Cohorts are the virtual equivalent of groups of learners working together on an extended program. In other words, typically small communities of between 8 and 24 learners who share their experience while they apply their learning. Narrative and storytelling become important in these groups, so building trust is imperative.
Smaller ‘action learning groups’, typically consisting of up to around eight individuals, can be set a task to work on together over time, as before reporting back. Close collaboration on projects drives learner-learner support as well as developing understanding.
5. One-to-One Engagements
These sorts of engagements may have typically involved (in a face-to-face context) a learner reporting back and discussing their learning progress with a line manager, in the course of usual work-related discussion, coaching or mentoring.

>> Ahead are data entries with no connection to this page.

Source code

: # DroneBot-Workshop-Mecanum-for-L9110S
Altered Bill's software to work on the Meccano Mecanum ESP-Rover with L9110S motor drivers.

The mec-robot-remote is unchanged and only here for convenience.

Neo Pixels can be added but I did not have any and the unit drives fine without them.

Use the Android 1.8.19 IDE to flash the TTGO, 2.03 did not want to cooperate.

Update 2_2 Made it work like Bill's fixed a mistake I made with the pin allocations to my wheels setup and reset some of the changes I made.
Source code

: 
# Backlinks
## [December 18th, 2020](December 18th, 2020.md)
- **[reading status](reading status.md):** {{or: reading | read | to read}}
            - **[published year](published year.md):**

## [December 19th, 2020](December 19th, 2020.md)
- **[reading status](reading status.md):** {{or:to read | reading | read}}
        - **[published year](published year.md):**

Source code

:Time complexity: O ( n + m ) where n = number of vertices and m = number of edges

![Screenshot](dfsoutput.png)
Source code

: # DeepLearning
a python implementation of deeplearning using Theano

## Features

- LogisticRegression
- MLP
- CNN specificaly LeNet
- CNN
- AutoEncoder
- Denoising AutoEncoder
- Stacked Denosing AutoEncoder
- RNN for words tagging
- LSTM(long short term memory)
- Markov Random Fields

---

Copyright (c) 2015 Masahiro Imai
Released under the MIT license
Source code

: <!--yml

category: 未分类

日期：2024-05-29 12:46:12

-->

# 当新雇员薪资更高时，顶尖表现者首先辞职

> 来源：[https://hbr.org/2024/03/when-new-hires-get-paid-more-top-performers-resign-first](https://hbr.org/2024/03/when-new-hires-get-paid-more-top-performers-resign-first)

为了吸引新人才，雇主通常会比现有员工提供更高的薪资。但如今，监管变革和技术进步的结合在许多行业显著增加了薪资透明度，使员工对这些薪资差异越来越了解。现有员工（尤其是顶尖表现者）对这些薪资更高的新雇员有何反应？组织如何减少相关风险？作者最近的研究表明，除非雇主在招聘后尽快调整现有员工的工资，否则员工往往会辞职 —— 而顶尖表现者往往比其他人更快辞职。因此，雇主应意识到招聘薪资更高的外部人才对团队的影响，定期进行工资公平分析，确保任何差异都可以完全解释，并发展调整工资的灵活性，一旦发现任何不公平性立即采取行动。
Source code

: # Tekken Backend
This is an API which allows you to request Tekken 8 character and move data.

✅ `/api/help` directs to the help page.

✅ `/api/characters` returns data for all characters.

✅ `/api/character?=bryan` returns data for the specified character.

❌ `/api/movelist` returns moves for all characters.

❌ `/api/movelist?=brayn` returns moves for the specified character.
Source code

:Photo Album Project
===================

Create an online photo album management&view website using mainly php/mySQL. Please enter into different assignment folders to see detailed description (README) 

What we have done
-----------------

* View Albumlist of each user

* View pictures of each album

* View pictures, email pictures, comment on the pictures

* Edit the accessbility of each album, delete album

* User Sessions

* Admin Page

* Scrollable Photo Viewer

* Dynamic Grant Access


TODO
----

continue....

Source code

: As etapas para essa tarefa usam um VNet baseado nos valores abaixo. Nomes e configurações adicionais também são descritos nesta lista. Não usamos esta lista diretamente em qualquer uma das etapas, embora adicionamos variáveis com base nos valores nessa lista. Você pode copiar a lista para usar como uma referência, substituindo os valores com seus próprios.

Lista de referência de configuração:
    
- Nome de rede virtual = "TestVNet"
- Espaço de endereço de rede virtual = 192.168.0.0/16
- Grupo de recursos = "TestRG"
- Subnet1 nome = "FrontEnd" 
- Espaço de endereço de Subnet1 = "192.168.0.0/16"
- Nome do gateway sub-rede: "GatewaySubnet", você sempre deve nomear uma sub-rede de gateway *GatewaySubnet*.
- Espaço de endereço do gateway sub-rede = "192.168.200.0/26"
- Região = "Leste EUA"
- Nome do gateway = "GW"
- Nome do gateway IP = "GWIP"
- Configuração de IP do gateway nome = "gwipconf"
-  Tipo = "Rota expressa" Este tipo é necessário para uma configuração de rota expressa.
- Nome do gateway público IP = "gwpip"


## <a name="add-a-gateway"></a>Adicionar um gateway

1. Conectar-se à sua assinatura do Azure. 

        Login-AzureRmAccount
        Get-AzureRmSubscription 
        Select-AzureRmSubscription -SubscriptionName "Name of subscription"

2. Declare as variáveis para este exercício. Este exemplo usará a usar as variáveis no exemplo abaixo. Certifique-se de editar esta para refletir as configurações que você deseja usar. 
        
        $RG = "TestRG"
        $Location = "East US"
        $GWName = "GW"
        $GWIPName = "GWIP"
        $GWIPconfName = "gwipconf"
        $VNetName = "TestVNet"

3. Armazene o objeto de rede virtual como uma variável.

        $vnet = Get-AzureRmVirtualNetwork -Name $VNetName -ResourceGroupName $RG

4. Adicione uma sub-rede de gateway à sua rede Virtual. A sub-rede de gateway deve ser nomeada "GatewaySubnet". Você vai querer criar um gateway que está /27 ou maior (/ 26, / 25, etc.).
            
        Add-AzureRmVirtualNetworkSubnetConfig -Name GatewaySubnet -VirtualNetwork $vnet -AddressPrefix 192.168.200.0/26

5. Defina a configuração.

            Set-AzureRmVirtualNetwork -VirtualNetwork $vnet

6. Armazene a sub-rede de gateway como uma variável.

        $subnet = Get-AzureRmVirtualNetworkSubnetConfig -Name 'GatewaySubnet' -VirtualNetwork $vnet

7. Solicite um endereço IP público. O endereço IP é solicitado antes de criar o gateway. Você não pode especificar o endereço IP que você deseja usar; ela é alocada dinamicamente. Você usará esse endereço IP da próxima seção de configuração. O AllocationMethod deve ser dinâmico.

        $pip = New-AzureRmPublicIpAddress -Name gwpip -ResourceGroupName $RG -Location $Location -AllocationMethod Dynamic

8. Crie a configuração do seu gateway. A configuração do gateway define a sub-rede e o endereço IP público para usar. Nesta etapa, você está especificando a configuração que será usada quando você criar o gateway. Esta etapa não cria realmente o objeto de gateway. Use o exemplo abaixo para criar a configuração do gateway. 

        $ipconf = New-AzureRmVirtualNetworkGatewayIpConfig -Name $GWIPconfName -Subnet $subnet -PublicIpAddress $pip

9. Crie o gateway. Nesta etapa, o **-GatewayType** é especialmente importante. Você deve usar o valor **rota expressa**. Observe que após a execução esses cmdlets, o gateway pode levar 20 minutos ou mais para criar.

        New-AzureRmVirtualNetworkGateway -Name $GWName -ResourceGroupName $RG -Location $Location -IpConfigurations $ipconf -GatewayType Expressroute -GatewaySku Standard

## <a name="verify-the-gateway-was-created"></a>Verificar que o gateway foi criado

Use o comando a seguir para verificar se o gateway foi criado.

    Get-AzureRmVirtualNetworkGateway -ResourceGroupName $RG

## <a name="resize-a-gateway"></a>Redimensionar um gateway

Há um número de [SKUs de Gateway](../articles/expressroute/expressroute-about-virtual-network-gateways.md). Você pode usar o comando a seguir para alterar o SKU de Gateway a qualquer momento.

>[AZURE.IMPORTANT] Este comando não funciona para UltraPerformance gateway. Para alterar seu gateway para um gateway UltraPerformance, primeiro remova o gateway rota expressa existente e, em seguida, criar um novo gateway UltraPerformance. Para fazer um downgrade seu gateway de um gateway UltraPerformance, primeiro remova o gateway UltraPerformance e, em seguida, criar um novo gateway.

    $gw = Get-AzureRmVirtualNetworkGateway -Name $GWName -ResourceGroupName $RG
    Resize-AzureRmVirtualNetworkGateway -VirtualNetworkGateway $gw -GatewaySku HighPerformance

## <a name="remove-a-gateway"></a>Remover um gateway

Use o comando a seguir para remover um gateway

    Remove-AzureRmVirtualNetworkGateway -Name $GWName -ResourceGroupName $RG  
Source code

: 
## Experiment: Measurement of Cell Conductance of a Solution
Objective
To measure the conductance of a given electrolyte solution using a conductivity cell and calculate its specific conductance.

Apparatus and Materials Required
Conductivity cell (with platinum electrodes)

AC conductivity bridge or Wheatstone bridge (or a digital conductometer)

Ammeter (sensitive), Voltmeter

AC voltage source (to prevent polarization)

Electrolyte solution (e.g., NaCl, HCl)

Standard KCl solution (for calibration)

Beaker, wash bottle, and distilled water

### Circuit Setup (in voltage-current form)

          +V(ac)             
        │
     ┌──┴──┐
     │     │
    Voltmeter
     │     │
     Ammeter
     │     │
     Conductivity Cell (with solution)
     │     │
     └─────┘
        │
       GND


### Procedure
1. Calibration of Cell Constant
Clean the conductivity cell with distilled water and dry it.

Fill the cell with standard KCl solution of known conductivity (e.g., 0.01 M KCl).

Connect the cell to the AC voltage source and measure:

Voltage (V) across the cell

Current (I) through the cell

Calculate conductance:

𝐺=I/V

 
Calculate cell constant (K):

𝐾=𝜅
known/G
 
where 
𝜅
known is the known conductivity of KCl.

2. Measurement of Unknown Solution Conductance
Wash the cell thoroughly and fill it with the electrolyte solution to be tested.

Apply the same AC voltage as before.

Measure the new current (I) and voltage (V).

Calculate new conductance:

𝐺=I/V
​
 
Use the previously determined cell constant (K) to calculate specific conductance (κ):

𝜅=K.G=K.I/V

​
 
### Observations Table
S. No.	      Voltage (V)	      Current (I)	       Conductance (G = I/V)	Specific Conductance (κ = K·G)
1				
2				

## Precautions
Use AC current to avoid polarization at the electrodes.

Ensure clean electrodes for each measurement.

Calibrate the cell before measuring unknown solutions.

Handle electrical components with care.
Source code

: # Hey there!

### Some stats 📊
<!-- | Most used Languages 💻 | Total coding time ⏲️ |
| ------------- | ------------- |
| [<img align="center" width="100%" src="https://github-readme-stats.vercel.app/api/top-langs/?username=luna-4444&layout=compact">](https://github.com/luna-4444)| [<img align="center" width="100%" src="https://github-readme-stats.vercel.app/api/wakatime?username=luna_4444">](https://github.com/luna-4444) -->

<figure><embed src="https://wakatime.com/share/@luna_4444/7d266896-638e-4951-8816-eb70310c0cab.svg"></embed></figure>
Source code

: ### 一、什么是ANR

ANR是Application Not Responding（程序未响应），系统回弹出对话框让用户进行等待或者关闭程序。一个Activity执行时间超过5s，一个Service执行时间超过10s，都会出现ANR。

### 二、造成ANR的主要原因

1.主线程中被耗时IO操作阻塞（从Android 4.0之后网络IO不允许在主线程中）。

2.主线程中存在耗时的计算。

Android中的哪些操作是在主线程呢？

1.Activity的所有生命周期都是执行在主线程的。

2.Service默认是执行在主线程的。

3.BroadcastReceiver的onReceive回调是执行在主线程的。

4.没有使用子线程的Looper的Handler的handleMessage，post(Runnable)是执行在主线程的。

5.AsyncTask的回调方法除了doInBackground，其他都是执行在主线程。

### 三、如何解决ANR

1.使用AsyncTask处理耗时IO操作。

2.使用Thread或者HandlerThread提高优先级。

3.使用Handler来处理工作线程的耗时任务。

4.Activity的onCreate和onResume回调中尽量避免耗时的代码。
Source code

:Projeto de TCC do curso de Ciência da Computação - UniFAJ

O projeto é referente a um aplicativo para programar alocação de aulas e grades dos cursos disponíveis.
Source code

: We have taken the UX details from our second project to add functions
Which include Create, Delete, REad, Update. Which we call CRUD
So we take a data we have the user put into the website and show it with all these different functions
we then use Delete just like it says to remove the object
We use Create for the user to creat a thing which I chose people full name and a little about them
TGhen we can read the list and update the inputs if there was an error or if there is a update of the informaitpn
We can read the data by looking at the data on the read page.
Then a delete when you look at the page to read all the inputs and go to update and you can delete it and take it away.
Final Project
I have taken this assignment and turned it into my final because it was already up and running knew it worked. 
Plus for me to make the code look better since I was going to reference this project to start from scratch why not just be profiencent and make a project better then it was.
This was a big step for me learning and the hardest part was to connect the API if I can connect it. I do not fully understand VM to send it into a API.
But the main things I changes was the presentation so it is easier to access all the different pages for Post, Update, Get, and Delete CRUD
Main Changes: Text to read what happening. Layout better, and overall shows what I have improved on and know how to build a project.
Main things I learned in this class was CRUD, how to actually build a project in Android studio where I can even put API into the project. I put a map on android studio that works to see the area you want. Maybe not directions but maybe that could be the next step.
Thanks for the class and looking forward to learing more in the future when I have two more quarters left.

When applying this in a purely virtual context, it’s important to purposefully build in social moments—the equivalent of ‘water cooler’ chats, but pre-booked and arranged. This can be particularly relevant when first transitioning to digital, as you can gauge and discuss how the individual is adapting to the virtual format, as well as the content of the learning itself.
6. Communities of Practice
Community of practice is a term generally used for an open, shared, social space—‘owned and managed’ by the learners—where they can share stories, ask questions, seek input, and get feedback and support from peers. This is a crucial step when embedding social learning into the wider context of the individual’s learning journey. However, it takes time and effort to set up in a sustained way. Our work with E3G shows the steps we took to create a strategy to implement a global community of practice for the ‘Green Banking’ sector.
A crucial step to delivering a live, growing, community is the development of a cohesive roadmap and communication strategy that will ensure engagement tasks are ‘scaffolded’ for new learners and participants. Carefully drawing an audience into the environment, step-by-step, perhaps using nudges and success stories, is key to building a successful space that people will return to, time after time. A good strategy will follow many of the key principles set out in our learning campaigns and communication strategies page.
A Final Word on Virtual Learning Experiences
These are just some of the key formats that will allow you to embed social learning in a meaningful way into a purely virtual learning experience. We learn fastest when dropped in at the deep end, and during our currently enforced virtual-working life, we’re adapting quickly to deliver using purely digital formats.
So while we’re all learning, it’s important to look at what others are doing. And there’s no better way to do this than to attend virtual learning events yourself. You’ll soon gain inspiration, and work out what’s effective, what isn’t, and what could work for your organization and your learners.